» What is required
Report each line from the listing that the string "throughout" appears in.
== Records for the exercise
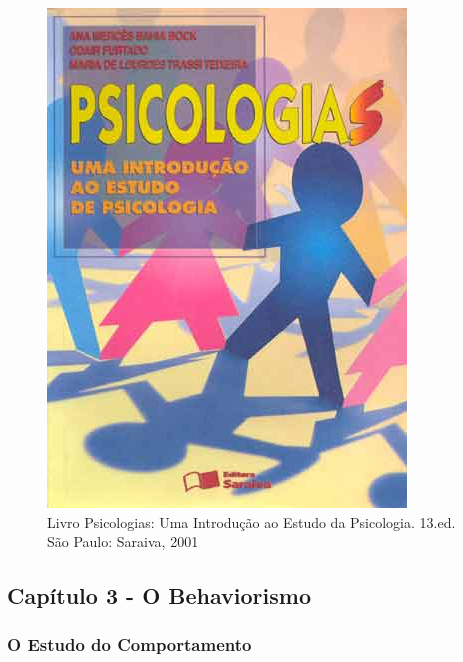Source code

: \documentclass[
]{book}
\begin{document}
\begin{figure}

{\centering \includegraphics[width=0.5\linewidth]{imagens/capa-livro-psicologias} 

}

\caption{Livro Psicologias: Uma Introdução ao Estudo da Psicologia. 13.ed. São Paulo: Saraiva, 2001}\label{fig:unnamed-chunk-2}
\end{figure}

\hypertarget{capuxedtulo-3---o-behaviorismo}{%
\subsection{Capítulo 3 - O Behaviorismo}\label{capuxedtulo-3---o-behaviorismo}}

\hypertarget{o-estudo-do-comportamento}{%
\subsubsection{O Estudo do Comportamento}\label{o-estudo-do-comportamento}}
\end{document}
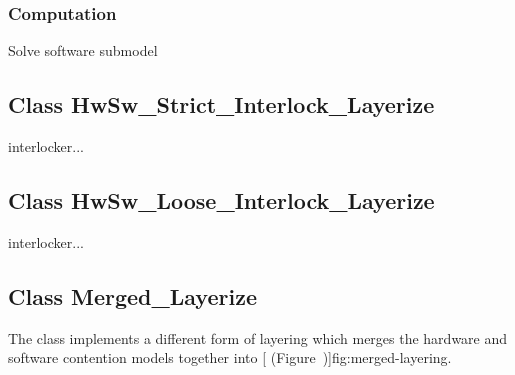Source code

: \subsubsection{Computation}
\begin{description}

\label{sec:hwsw-loose-solveSoftware}
\item[solveSoftware] \texonly{---} Solve software submodel \\

\end{description}

\htmlrule
\subsection{Class HwSw\_Strict\_Interlock\_Layerize}
\label{sec:hwsw-strict-interlock}

interlocker...

\htmlrule
\subsection{Class HwSw\_Loose\_Interlock\_Layerize}
\label{sec:hwsw-loose-interlock}

interlocker...

\htmlrule
\subsection{Class Merged\_Layerize}
\label{sec:merged}

The class  implements a different form of
layering which merges the hardware and software contention models
together into [ (Figure~\Ref)]{fig:merged-layering}.

\begin{figure}[htp]
  \label{fig:merged-layering}
  \begin{center}
  \end{center}
\end{figure}

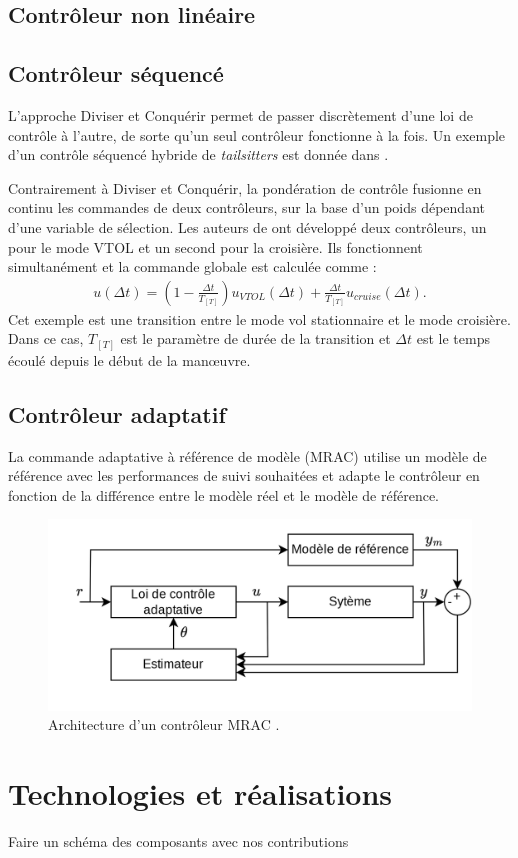 \subsection*{Contrôleur non linéaire}

\subsection*{Contrôleur séquencé}
L'approche Diviser et Conquérir permet de passer discrètement d'une loi de contrôle à l'autre, de sorte qu'un seul contrôleur fonctionne à la fois. Un exemple d'un contrôle séquencé hybride de \textit{tailsitters} est donnée dans \cite{Casau2011}.

Contrairement à Diviser et Conquérir, la pondération de contrôle fusionne en continu les commandes de deux contrôleurs, sur la base d'un poids dépendant d'une variable de sélection. Les auteurs de \cite{Liang2016} ont développé deux contrôleurs, un pour le mode VTOL et un second pour la croisière. Ils fonctionnent simultanément et la commande globale est calculée comme  :
\begin{align*}
    u(\Delta t) = (1 - \frac{\Delta t}{T_[T]})u_{VTOL}(\Delta t) + \frac{\Delta t}{T_[T]}u_{cruise}(\Delta t).
\end{align*}
Cet exemple est une transition entre le mode vol stationnaire et le mode croisière. Dans ce cas, $T_[T]$ est le paramètre de durée de la transition et $\Delta t$ est le temps écoulé depuis le début de la manœuvre.

\subsection*{Contrôleur adaptatif}
La commande adaptative à référence de modèle (MRAC) utilise un modèle de référence avec les performances de suivi souhaitées et adapte le contrôleur en fonction de la différence entre le modèle réel et le modèle de référence.

\begin{figure}[ht!]
    \centerline{
    \includegraphics[trim=0cm 0cm 0cm 0cm,clip,width=0.5\columnwidth]{figures/Mrac.png}}
    \caption{Architecture d'un contrôleur MRAC .}
    \label{fig:schemaMRAC}
\end{figure}


\section{Technologies et réalisations}
Faire un schéma des composants avec nos contributions

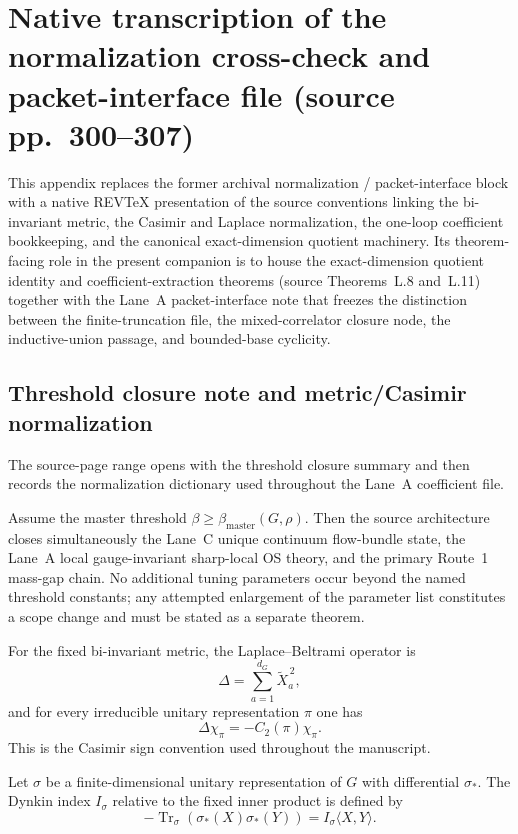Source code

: \section{Native transcription of the normalization cross-check and packet-interface file (source pp.~300--307)}
This appendix replaces the former archival normalization / packet-interface block with a native REV\TeX{} presentation of the source conventions linking the bi-invariant metric, the Casimir and Laplace normalization, the one-loop coefficient bookkeeping, and the canonical exact-dimension quotient machinery. Its theorem-facing role in the present companion is to house the exact-dimension quotient identity and coefficient-extraction theorems (source Theorems~L.8 and~L.11) together with the Lane~A packet-interface note that freezes the distinction between the finite-truncation file, the mixed-correlator closure node, the inductive-union passage, and bounded-base cyclicity.

\subsection{Threshold closure note and metric/Casimir normalization}
The source-page range opens with the threshold closure summary and then records the normalization dictionary used throughout the Lane~A coefficient file.

\begin{remark}
Assume the master threshold $\beta\ge \beta_{\mathrm{master}}(G,\rho)$. Then the source architecture closes simultaneously the Lane~C unique continuum flow-bundle state, the Lane~A local gauge-invariant sharp-local OS theory, and the primary Route~1 mass-gap chain. No additional tuning parameters occur beyond the named threshold constants; any attempted enlargement of the parameter list constitutes a scope change and must be stated as a separate theorem.
\end{remark}

\begin{lemma}
For the fixed bi-invariant metric, the Laplace--Beltrami operator is
\[
\Delta = \sum_{a=1}^{d_G}\widetilde X_a^{\,2},
\]
and for every irreducible unitary representation $\pi$ one has
\[
\Delta\chi_\pi = -C_2(\pi)\chi_\pi.
\]
This is the Casimir sign convention used throughout the manuscript.
\end{lemma}

\begin{definition}
Let $\sigma$ be a finite-dimensional unitary representation of $G$ with differential $\sigma_\ast$. The Dynkin index $I_\sigma$ relative to the fixed inner product is defined by
\[
-\operatorname{Tr}_\sigma(\sigma_\ast(X)\sigma_\ast(Y)) = I_\sigma\langle X,Y\rangle.
\]
\end{definition}

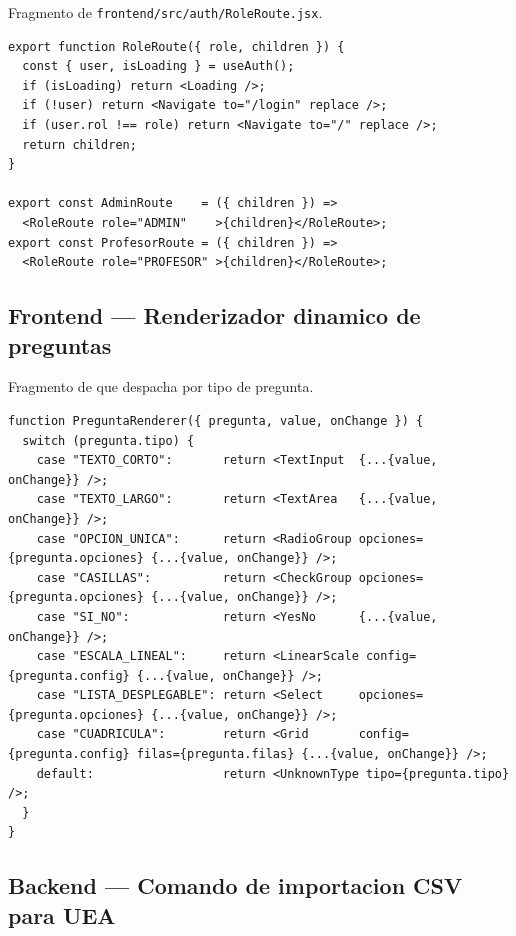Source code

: Fragmento de \texttt{frontend/src/auth/RoleRoute.jsx}.

\begin{Verbatim}[fontsize=\small, frame=single]
export function RoleRoute({ role, children }) {
  const { user, isLoading } = useAuth();
  if (isLoading) return <Loading />;
  if (!user) return <Navigate to="/login" replace />;
  if (user.rol !== role) return <Navigate to="/" replace />;
  return children;
}

export const AdminRoute    = ({ children }) =>
  <RoleRoute role="ADMIN"    >{children}</RoleRoute>;
export const ProfesorRoute = ({ children }) =>
  <RoleRoute role="PROFESOR" >{children}</RoleRoute>;
\end{Verbatim}

\subsection{Frontend --- Renderizador dinamico de preguntas}\label{lst:renderer_preguntas}

Fragmento de  que despacha por tipo de pregunta.

\begin{Verbatim}[fontsize=\small, frame=single]
function PreguntaRenderer({ pregunta, value, onChange }) {
  switch (pregunta.tipo) {
    case "TEXTO_CORTO":       return <TextInput  {...{value, onChange}} />;
    case "TEXTO_LARGO":       return <TextArea   {...{value, onChange}} />;
    case "OPCION_UNICA":      return <RadioGroup opciones={pregunta.opciones} {...{value, onChange}} />;
    case "CASILLAS":          return <CheckGroup opciones={pregunta.opciones} {...{value, onChange}} />;
    case "SI_NO":             return <YesNo      {...{value, onChange}} />;
    case "ESCALA_LINEAL":     return <LinearScale config={pregunta.config} {...{value, onChange}} />;
    case "LISTA_DESPLEGABLE": return <Select     opciones={pregunta.opciones} {...{value, onChange}} />;
    case "CUADRICULA":        return <Grid       config={pregunta.config} filas={pregunta.filas} {...{value, onChange}} />;
    default:                  return <UnknownType tipo={pregunta.tipo} />;
  }
}
\end{Verbatim}

\subsection{Backend --- Comando de importacion CSV para UEA}\label{lst:import_csv}

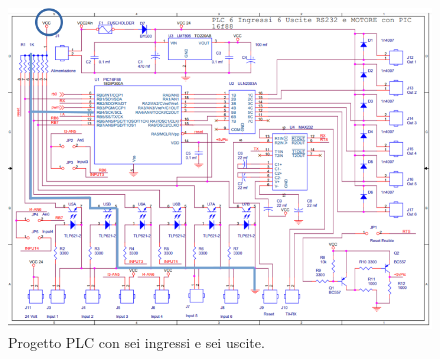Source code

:\documentclass[17pt]{extarticle}
\begin{document}
\begin{figure}[b!]		
	\centering
   	\includegraphics[width=5.8in]{PLC6ingressi6uscite.png}%
  	\caption{Progetto PLC con sei ingressi e sei uscite.}
   	\label{fig:PLC6ingressi6uscite}
\end{figure}
\end{document}
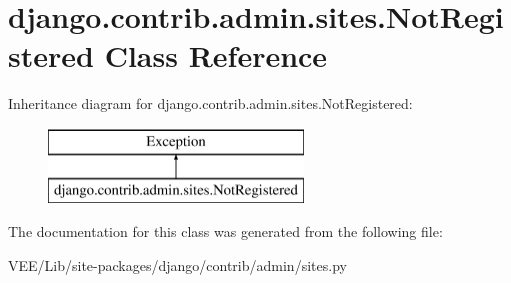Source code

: \hypertarget{classdjango_1_1contrib_1_1admin_1_1sites_1_1_not_registered}{}\section{django.\+contrib.\+admin.\+sites.\+Not\+Registered Class Reference}
\label{classdjango_1_1contrib_1_1admin_1_1sites_1_1_not_registered}
Inheritance diagram for django.\+contrib.\+admin.\+sites.\+Not\+Registered\+:\begin{figure}[H]
\begin{center}
\leavevmode
\includegraphics[height=2.000000cm]{classdjango_1_1contrib_1_1admin_1_1sites_1_1_not_registered}
\end{center}
\end{figure}


The documentation for this class was generated from the following file\+:\begin{DoxyCompactItemize}
\item 
V\+E\+E/\+Lib/site-\/packages/django/contrib/admin/sites.\+py\end{DoxyCompactItemize}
====
» Solution for this problem
The source-page range opens with the threshold closure summary and then records the normalization dictionary used throughout the Lane~A coefficient file.
This is the Casimir sign convention used throughout the manuscript.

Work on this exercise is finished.